Двадцать шестое июля. Робеспьер сидел, склонив голову, зажав руки между коленями, – воплощенное страдание.
– Вы же меня понимаете? – спросил он. – Я всегда этого избегал, всегда отказывался от постов.
– Понимаю, – сказал Камиль. После вчерашнего у него болела голова. – Но ситуация изменилась.
– Послушайте. – У Робеспьера появился нервный тик; говоря, он часто прерывался и прижимал руку к щеке, чтобы унять подергивание. – Разумеется, сильная центральная власть… когда враги наступают по всем фронтам… Вы знаете, я всегда защищал комитет, никогда не сомневался в его полезности…
– Довольно оправдываться. Вас избрали, это не преступление.
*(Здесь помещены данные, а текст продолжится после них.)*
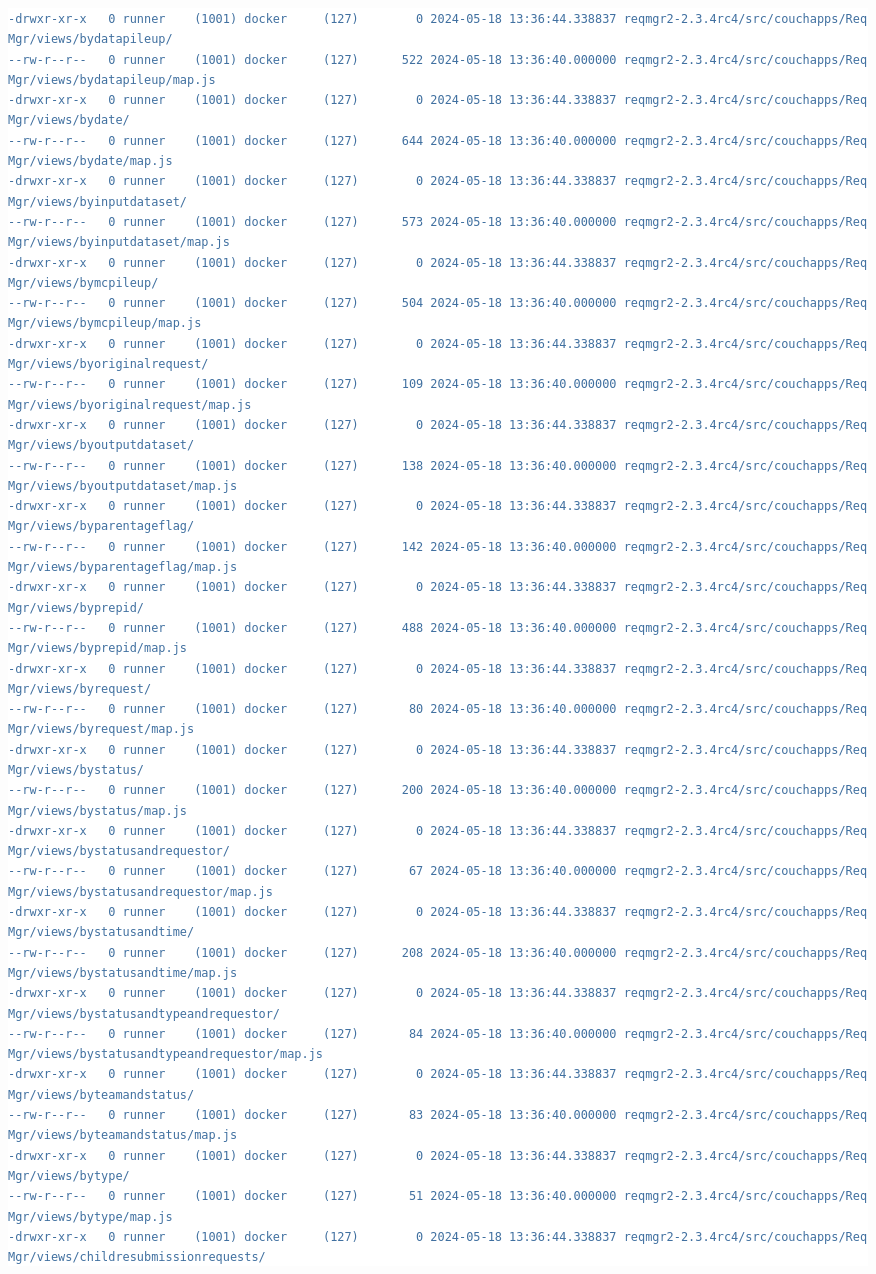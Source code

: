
 ```diff
-drwxr-xr-x   0 runner    (1001) docker     (127)        0 2024-05-18 13:36:44.338837 reqmgr2-2.3.4rc4/src/couchapps/ReqMgr/views/bydatapileup/
--rw-r--r--   0 runner    (1001) docker     (127)      522 2024-05-18 13:36:40.000000 reqmgr2-2.3.4rc4/src/couchapps/ReqMgr/views/bydatapileup/map.js
-drwxr-xr-x   0 runner    (1001) docker     (127)        0 2024-05-18 13:36:44.338837 reqmgr2-2.3.4rc4/src/couchapps/ReqMgr/views/bydate/
--rw-r--r--   0 runner    (1001) docker     (127)      644 2024-05-18 13:36:40.000000 reqmgr2-2.3.4rc4/src/couchapps/ReqMgr/views/bydate/map.js
-drwxr-xr-x   0 runner    (1001) docker     (127)        0 2024-05-18 13:36:44.338837 reqmgr2-2.3.4rc4/src/couchapps/ReqMgr/views/byinputdataset/
--rw-r--r--   0 runner    (1001) docker     (127)      573 2024-05-18 13:36:40.000000 reqmgr2-2.3.4rc4/src/couchapps/ReqMgr/views/byinputdataset/map.js
-drwxr-xr-x   0 runner    (1001) docker     (127)        0 2024-05-18 13:36:44.338837 reqmgr2-2.3.4rc4/src/couchapps/ReqMgr/views/bymcpileup/
--rw-r--r--   0 runner    (1001) docker     (127)      504 2024-05-18 13:36:40.000000 reqmgr2-2.3.4rc4/src/couchapps/ReqMgr/views/bymcpileup/map.js
-drwxr-xr-x   0 runner    (1001) docker     (127)        0 2024-05-18 13:36:44.338837 reqmgr2-2.3.4rc4/src/couchapps/ReqMgr/views/byoriginalrequest/
--rw-r--r--   0 runner    (1001) docker     (127)      109 2024-05-18 13:36:40.000000 reqmgr2-2.3.4rc4/src/couchapps/ReqMgr/views/byoriginalrequest/map.js
-drwxr-xr-x   0 runner    (1001) docker     (127)        0 2024-05-18 13:36:44.338837 reqmgr2-2.3.4rc4/src/couchapps/ReqMgr/views/byoutputdataset/
--rw-r--r--   0 runner    (1001) docker     (127)      138 2024-05-18 13:36:40.000000 reqmgr2-2.3.4rc4/src/couchapps/ReqMgr/views/byoutputdataset/map.js
-drwxr-xr-x   0 runner    (1001) docker     (127)        0 2024-05-18 13:36:44.338837 reqmgr2-2.3.4rc4/src/couchapps/ReqMgr/views/byparentageflag/
--rw-r--r--   0 runner    (1001) docker     (127)      142 2024-05-18 13:36:40.000000 reqmgr2-2.3.4rc4/src/couchapps/ReqMgr/views/byparentageflag/map.js
-drwxr-xr-x   0 runner    (1001) docker     (127)        0 2024-05-18 13:36:44.338837 reqmgr2-2.3.4rc4/src/couchapps/ReqMgr/views/byprepid/
--rw-r--r--   0 runner    (1001) docker     (127)      488 2024-05-18 13:36:40.000000 reqmgr2-2.3.4rc4/src/couchapps/ReqMgr/views/byprepid/map.js
-drwxr-xr-x   0 runner    (1001) docker     (127)        0 2024-05-18 13:36:44.338837 reqmgr2-2.3.4rc4/src/couchapps/ReqMgr/views/byrequest/
--rw-r--r--   0 runner    (1001) docker     (127)       80 2024-05-18 13:36:40.000000 reqmgr2-2.3.4rc4/src/couchapps/ReqMgr/views/byrequest/map.js
-drwxr-xr-x   0 runner    (1001) docker     (127)        0 2024-05-18 13:36:44.338837 reqmgr2-2.3.4rc4/src/couchapps/ReqMgr/views/bystatus/
--rw-r--r--   0 runner    (1001) docker     (127)      200 2024-05-18 13:36:40.000000 reqmgr2-2.3.4rc4/src/couchapps/ReqMgr/views/bystatus/map.js
-drwxr-xr-x   0 runner    (1001) docker     (127)        0 2024-05-18 13:36:44.338837 reqmgr2-2.3.4rc4/src/couchapps/ReqMgr/views/bystatusandrequestor/
--rw-r--r--   0 runner    (1001) docker     (127)       67 2024-05-18 13:36:40.000000 reqmgr2-2.3.4rc4/src/couchapps/ReqMgr/views/bystatusandrequestor/map.js
-drwxr-xr-x   0 runner    (1001) docker     (127)        0 2024-05-18 13:36:44.338837 reqmgr2-2.3.4rc4/src/couchapps/ReqMgr/views/bystatusandtime/
--rw-r--r--   0 runner    (1001) docker     (127)      208 2024-05-18 13:36:40.000000 reqmgr2-2.3.4rc4/src/couchapps/ReqMgr/views/bystatusandtime/map.js
-drwxr-xr-x   0 runner    (1001) docker     (127)        0 2024-05-18 13:36:44.338837 reqmgr2-2.3.4rc4/src/couchapps/ReqMgr/views/bystatusandtypeandrequestor/
--rw-r--r--   0 runner    (1001) docker     (127)       84 2024-05-18 13:36:40.000000 reqmgr2-2.3.4rc4/src/couchapps/ReqMgr/views/bystatusandtypeandrequestor/map.js
-drwxr-xr-x   0 runner    (1001) docker     (127)        0 2024-05-18 13:36:44.338837 reqmgr2-2.3.4rc4/src/couchapps/ReqMgr/views/byteamandstatus/
--rw-r--r--   0 runner    (1001) docker     (127)       83 2024-05-18 13:36:40.000000 reqmgr2-2.3.4rc4/src/couchapps/ReqMgr/views/byteamandstatus/map.js
-drwxr-xr-x   0 runner    (1001) docker     (127)        0 2024-05-18 13:36:44.338837 reqmgr2-2.3.4rc4/src/couchapps/ReqMgr/views/bytype/
--rw-r--r--   0 runner    (1001) docker     (127)       51 2024-05-18 13:36:40.000000 reqmgr2-2.3.4rc4/src/couchapps/ReqMgr/views/bytype/map.js
-drwxr-xr-x   0 runner    (1001) docker     (127)        0 2024-05-18 13:36:44.338837 reqmgr2-2.3.4rc4/src/couchapps/ReqMgr/views/childresubmissionrequests/
```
– А еще фракции… мне следовало сказать Эбер, Жак Ру, которые не хотят, чтобы у Франции было сильное правительство. Они пользуются естественным недовольством народных масс и вредят чем могут. Они предлагают меры, которые нельзя назвать иначе, чем ультрареволюционными, меры, которые пугают и раздражают приличных людей. Они создают революции сомнительную репутацию. Губят ее своим чрезмерным рвением. Поэтому я называю их агентами врага. – Он снова поднес руку к лицу. – Дантону не следовало быть таким хронически беспечным!
– Определенно, он не придает комитету той важности, какую видите в нем вы.
– Занесите в протокол, – сказал Робеспьер, – что я не искал должности. Гражданин Гаспарен заболел, поэтому мне ее навязали. Надеюсь, его не станут называть комитетом Робеспьера. Я просто один из многих…
Один лучший друг вышел из состава комитета – другой в него вступил. Камиль привык, что Робеспьер опробует на нем свои речи, так повелось еще с восемьдесят девятого. С того трогательного напряженного момента в доме Дюпле – «вы всегда были в моем сердце» – Камиль чувствовал, что от него ждут большего. Робеспьер становился одним из тех людей, в чьем присутствии нельзя расслабиться ни на минуту.
Два дня спустя Комитет общественного спасения получает право выписывать ордера на арест.
Жак Ру, число сторонников которого растет, объявил, что новый автор его новостных листков – «дух Марата». Эбер поведал якобинцам, что если Марату нужен преемник – и новая жертва для аристократов, – то он готов.